# [WHAT IS NEEDED]
From the listing below, retype exactly the line holding "Il y a au plus", the line holding "Il y a au maximum", and the lines between them; skip everything else.

── DATA FOR THE TASK

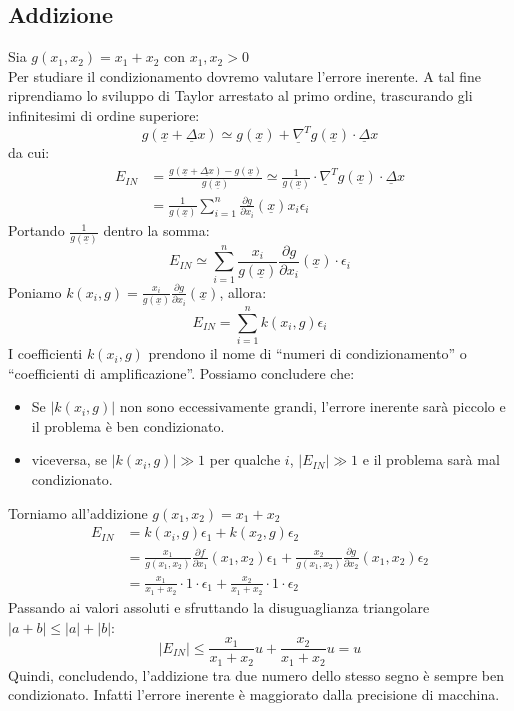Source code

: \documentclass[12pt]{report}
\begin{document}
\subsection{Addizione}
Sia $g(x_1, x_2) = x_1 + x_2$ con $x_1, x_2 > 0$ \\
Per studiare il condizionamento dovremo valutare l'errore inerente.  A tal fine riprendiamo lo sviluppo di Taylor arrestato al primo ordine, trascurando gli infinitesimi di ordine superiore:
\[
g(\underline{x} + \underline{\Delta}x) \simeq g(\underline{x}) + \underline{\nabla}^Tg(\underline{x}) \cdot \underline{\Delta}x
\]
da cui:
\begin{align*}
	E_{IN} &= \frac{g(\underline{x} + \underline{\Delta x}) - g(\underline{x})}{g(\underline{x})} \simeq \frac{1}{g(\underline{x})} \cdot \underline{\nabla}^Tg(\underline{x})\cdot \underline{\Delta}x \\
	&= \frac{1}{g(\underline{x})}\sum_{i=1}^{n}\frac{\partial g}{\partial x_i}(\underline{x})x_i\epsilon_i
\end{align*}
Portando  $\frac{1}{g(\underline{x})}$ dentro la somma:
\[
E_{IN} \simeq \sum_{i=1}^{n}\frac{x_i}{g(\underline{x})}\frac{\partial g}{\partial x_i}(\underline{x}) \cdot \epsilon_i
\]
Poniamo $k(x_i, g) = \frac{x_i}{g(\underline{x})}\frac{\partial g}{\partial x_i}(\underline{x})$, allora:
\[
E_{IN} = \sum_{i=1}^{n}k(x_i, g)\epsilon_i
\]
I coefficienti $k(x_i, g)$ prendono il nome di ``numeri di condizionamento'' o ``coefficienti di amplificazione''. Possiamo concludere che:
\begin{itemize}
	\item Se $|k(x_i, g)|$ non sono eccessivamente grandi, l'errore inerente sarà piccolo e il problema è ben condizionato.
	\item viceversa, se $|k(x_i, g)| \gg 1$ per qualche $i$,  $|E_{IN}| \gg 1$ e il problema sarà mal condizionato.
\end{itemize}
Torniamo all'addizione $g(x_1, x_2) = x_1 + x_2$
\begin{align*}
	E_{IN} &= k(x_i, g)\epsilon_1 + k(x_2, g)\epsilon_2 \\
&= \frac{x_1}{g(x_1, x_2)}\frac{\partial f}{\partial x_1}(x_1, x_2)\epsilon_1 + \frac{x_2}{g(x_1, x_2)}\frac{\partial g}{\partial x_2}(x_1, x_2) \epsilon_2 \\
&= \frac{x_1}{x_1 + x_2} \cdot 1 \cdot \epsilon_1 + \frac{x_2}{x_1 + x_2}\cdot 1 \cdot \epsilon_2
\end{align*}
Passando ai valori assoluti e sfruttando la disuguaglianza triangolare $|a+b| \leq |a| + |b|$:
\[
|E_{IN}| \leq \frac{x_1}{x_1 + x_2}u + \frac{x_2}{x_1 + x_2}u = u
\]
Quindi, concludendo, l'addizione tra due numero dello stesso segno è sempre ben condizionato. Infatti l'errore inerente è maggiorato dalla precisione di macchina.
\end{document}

────
── DATA FOR THE TASK

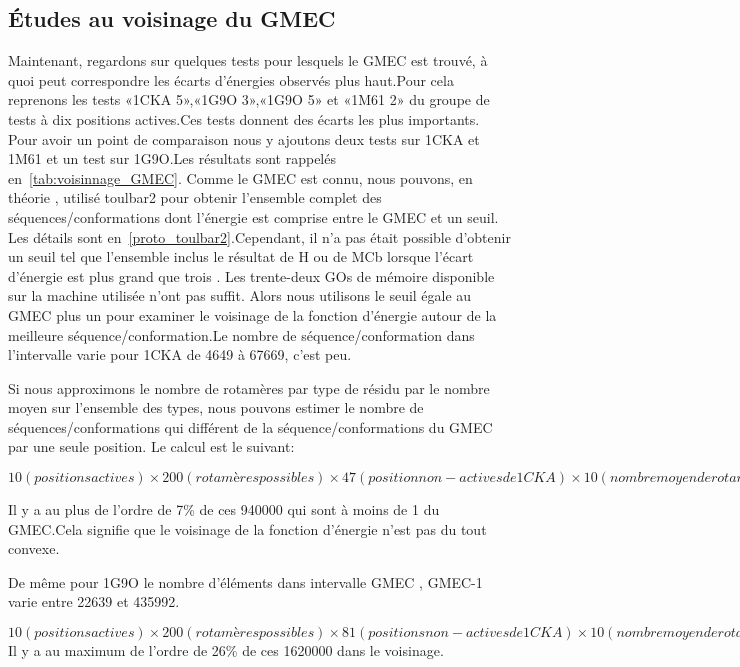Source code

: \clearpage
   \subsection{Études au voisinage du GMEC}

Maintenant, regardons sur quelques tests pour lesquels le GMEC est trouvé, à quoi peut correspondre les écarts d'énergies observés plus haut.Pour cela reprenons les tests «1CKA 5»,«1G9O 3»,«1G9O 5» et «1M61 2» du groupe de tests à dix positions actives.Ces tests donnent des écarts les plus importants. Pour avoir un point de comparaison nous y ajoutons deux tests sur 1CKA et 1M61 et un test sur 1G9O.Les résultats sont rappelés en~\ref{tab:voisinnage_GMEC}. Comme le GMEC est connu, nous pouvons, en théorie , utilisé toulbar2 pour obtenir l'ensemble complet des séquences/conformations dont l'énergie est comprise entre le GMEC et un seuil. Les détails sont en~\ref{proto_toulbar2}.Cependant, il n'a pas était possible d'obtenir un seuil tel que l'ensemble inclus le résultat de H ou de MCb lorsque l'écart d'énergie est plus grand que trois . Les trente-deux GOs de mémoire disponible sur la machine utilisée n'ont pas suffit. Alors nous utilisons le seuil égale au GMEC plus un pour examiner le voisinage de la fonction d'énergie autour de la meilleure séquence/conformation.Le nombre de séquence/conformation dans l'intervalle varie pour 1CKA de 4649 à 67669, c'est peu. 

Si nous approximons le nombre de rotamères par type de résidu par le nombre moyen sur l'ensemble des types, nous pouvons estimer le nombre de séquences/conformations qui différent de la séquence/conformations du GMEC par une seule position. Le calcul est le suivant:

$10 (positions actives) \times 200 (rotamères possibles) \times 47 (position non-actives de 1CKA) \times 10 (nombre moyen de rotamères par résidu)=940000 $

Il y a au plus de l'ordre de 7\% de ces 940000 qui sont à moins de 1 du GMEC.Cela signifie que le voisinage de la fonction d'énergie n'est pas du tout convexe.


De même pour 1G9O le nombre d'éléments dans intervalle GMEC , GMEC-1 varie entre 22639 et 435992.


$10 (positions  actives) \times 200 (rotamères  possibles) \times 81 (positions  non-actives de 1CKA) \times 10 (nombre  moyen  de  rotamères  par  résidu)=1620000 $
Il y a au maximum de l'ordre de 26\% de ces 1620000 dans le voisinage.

────
── DATA FOR THE TASK

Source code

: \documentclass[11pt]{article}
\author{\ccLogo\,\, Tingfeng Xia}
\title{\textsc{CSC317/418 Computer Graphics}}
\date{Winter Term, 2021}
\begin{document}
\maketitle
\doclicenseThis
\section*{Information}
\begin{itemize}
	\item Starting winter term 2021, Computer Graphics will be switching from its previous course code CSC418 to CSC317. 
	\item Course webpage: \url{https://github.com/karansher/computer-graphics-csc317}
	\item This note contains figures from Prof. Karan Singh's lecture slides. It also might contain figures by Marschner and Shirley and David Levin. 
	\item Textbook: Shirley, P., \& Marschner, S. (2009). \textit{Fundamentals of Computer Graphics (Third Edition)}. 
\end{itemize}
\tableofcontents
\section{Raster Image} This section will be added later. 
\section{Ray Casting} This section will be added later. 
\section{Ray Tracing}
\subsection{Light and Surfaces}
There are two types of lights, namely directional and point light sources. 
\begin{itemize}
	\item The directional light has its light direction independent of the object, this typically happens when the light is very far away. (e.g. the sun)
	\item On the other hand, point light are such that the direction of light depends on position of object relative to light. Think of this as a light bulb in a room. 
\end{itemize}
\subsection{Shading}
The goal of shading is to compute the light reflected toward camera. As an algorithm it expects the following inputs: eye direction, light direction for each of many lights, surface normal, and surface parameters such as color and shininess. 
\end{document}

────

# [TASK ANSWER]
Il y a au plus de l'ordre de 7\% de ces 940000 qui sont à moins de 1 du GMEC.Cela signifie que le voisinage de la fonction d'énergie n'est pas du tout convexe.


De même pour 1G9O le nombre d'éléments dans intervalle GMEC , GMEC-1 varie entre 22639 et 435992.


$10 (positions  actives) \times 200 (rotamères  possibles) \times 81 (positions  non-actives de 1CKA) \times 10 (nombre  moyen  de  rotamères  par  résidu)=1620000 $
Il y a au maximum de l'ordre de 26\% de ces 1620000 dans le voisinage.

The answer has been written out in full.